The linear programming relaxation permutation symmetry group of an orthogonal array defining integer linear program

TL;DR

This paper characterizes the permutation symmetry groups of orthogonal array ILP formulations under LP relaxation, revealing new symmetries and providing explicit group isomorphisms for specific cases.

Contribution

It proves the isomorphism of the LP relaxation permutation symmetry group to specific groups in 2-level strength 1 and 2 cases, uncovering previously unknown symmetries.

Findings

LP relaxation symmetry group is isomorphic to S_2 wr S_k for strength 1

For strength 2, the group is isomorphic to S_2^k ⋊ S_{k+1} for k ≥ 4

New permutation symmetries are identified beyond the natural embedding

Abstract

There is always a natural embedding of $S_s\wr S_k$ into the linear programming (LP) relaxation permutation symmetry group of an orthogonal array integer linear programming (ILP) formulation with equality constraints.

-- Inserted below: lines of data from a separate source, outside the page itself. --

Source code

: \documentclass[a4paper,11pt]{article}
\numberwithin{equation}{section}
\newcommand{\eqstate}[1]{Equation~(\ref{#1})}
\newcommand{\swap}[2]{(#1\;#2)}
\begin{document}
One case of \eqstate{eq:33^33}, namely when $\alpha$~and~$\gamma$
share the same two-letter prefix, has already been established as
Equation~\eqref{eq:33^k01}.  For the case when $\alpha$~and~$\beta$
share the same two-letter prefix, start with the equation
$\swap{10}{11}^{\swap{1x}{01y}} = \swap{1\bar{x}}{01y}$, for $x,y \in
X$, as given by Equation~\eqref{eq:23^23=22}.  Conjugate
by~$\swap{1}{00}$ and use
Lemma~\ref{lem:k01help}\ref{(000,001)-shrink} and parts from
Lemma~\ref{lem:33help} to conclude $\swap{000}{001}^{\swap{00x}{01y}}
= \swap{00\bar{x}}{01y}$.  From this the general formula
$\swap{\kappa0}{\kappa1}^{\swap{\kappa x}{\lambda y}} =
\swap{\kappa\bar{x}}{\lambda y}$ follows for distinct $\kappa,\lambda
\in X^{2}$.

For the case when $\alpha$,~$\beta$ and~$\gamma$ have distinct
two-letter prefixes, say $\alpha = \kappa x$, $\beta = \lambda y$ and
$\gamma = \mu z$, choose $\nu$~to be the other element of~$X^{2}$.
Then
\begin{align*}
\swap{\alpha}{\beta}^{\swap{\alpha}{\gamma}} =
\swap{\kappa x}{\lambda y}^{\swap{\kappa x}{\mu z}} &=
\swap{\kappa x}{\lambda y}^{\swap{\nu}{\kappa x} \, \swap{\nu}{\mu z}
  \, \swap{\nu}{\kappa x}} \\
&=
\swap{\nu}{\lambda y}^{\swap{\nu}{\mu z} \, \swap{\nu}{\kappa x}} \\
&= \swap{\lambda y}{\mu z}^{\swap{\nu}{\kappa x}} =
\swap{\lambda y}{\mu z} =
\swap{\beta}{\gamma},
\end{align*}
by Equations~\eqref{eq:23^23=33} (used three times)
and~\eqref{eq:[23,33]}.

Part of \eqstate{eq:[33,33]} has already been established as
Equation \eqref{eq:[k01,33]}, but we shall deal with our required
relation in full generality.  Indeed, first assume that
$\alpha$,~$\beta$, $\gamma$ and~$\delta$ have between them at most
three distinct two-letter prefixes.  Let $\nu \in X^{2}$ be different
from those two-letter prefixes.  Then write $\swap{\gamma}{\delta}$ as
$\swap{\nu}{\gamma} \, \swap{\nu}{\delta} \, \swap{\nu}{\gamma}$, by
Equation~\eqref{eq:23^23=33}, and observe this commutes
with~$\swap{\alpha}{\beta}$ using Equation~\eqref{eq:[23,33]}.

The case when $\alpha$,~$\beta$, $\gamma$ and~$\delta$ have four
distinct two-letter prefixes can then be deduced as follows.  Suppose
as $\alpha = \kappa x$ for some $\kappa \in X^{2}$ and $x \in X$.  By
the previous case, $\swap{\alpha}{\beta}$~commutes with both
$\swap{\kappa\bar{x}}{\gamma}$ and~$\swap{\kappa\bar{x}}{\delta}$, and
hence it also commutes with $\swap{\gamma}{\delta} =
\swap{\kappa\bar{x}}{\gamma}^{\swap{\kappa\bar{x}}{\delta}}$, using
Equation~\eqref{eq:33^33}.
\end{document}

The point of this paper is to prove that in the $2$ level, strength $1$ case the LP relaxation permutation symmetry group of this formulation is isomorphic to $S_2\wr S_k$ for all $k$, and in the $2$ level, strength $2$ case it is isomorphic to $S_2^k\rtimes S_{k+1}$ for $k\geq 4$. The strength $2$ result reveals previously unknown permutation symmetries that can not be captured by the natural embedding of $S_2\wr S_k$. We also conjecture a complete characterization of the LP relaxation permutation symmetry group of the ILP formulation.